Loss of Load Probability (LLP): The ratio of the load power demand not met by the system to the total demand. This is the most critical core indicator for system optimization design.
3.2 Step-by-Step Optimization Design Process
This solution adopts a systematic optimization process, aiming to minimize the initial investment cost of equipment to find the optimal configuration.
Step 1: Optimize PV and Battery Configuration for a Fixed Wind Turbine Capacity
Core Task: Under the condition that the wind turbine model and quantity are fixed, find the combination of PV module and battery capacities that meets the predetermined reliability indicator (LPSP) and results in the lowest total equipment cost.
Implementation Method: Through simulation calculations, plot the "balance curve" representing all PV and battery configurations that meet the reliability requirement.
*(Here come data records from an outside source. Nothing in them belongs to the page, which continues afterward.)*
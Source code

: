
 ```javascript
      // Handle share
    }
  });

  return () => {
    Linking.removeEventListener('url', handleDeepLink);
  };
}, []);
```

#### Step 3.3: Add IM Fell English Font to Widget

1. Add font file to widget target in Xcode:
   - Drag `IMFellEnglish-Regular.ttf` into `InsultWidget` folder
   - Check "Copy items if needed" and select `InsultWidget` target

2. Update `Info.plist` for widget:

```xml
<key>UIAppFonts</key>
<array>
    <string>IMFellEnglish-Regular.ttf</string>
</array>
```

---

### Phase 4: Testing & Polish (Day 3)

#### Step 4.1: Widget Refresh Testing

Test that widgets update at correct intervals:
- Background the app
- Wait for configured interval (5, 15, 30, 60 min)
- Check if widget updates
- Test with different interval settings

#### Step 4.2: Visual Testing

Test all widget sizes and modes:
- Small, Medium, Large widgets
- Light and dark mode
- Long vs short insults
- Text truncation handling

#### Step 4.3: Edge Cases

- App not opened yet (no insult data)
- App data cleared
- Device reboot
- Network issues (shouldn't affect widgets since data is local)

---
Then, using the cost tangent method or computer program screening based on equipment unit prices, determine the unique optimal combination with the lowest cost.
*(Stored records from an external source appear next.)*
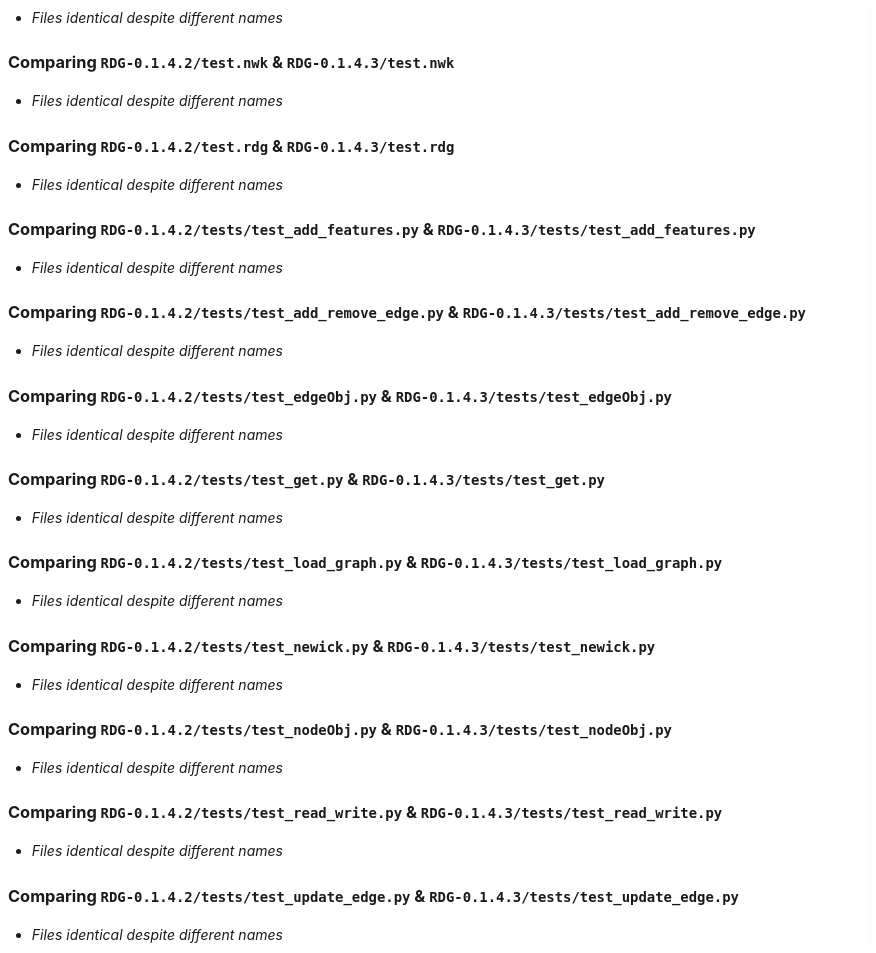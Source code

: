  * *Files identical despite different names*

### Comparing `RDG-0.1.4.2/test.nwk` & `RDG-0.1.4.3/test.nwk`

 * *Files identical despite different names*

### Comparing `RDG-0.1.4.2/test.rdg` & `RDG-0.1.4.3/test.rdg`

 * *Files identical despite different names*

### Comparing `RDG-0.1.4.2/tests/test_add_features.py` & `RDG-0.1.4.3/tests/test_add_features.py`

 * *Files identical despite different names*

### Comparing `RDG-0.1.4.2/tests/test_add_remove_edge.py` & `RDG-0.1.4.3/tests/test_add_remove_edge.py`

 * *Files identical despite different names*

### Comparing `RDG-0.1.4.2/tests/test_edgeObj.py` & `RDG-0.1.4.3/tests/test_edgeObj.py`

 * *Files identical despite different names*

### Comparing `RDG-0.1.4.2/tests/test_get.py` & `RDG-0.1.4.3/tests/test_get.py`

 * *Files identical despite different names*

### Comparing `RDG-0.1.4.2/tests/test_load_graph.py` & `RDG-0.1.4.3/tests/test_load_graph.py`

 * *Files identical despite different names*

### Comparing `RDG-0.1.4.2/tests/test_newick.py` & `RDG-0.1.4.3/tests/test_newick.py`

 * *Files identical despite different names*

### Comparing `RDG-0.1.4.2/tests/test_nodeObj.py` & `RDG-0.1.4.3/tests/test_nodeObj.py`

 * *Files identical despite different names*

### Comparing `RDG-0.1.4.2/tests/test_read_write.py` & `RDG-0.1.4.3/tests/test_read_write.py`

 * *Files identical despite different names*

### Comparing `RDG-0.1.4.2/tests/test_update_edge.py` & `RDG-0.1.4.3/tests/test_update_edge.py`

 * *Files identical despite different names*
Step 2: Global Optimization by Varying Wind Turbine Capacity
Core Task: Change the wind turbine capacity or number, repeat the optimization process of Step 1, and obtain a series of optimal configurations and their corresponding costs for different wind turbine capacities.
Final Decision: Compare the total costs of all candidate solutions and select the wind-PV-battery combination with the globally lowest cost as the final optimized system configuration.
3.3 System Performance Simulation and Output
After determining the optimal configuration, the system's annual operation can be simulated hour-by-hour, generating detailed reports including:
Time Dimension: Hourly battery state of charge, system energy balance.
Statistical Dimension: Daily/monthly/annual unmet load energy, reliability indicators (LPSP, LLP), wind/solar power generation share, energy surplus and deficit situations, etc.
IV. Conclusion
The optimized design method for hybrid wind-solar power generation systems proposed in this solution, based on comprehensive mathematical models and precise local meteorological data, can uniquely determine the system configuration with the minimum initial equipment investment cost while satisfying specific user electricity demands and power supply reliability requirements. This method effectively addresses the shortcomings of single-source power generation systems, overcomes the limitations of existing design approaches, and provides a powerful tool for the scientific, efficient, and economical design of hybrid wind-solar power generation systems, holding significant value for engineering applications.